> Records to use:
[Start of Attachment]

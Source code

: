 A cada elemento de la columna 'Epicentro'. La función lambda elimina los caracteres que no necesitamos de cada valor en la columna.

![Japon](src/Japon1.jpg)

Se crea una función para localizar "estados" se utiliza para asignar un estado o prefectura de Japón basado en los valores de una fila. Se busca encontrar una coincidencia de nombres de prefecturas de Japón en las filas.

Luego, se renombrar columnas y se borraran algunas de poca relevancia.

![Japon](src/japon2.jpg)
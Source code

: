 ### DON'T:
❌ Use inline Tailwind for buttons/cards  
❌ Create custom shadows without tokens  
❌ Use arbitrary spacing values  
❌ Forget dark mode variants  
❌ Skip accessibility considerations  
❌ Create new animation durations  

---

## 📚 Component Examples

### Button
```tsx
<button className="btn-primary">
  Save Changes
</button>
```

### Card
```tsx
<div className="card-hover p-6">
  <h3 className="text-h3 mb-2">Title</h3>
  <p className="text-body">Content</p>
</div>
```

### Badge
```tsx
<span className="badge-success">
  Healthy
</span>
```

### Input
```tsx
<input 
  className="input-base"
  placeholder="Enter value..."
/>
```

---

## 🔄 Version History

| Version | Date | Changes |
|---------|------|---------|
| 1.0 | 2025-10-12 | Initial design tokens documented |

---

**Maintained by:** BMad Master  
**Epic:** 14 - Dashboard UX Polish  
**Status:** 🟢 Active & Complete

[End of Attachment]

> Exercise goal:
Look through the entries and return each line that has the word "Create" in it.

> Completed task:
❌ Create custom shadows without tokens  
❌ Create new animation durations  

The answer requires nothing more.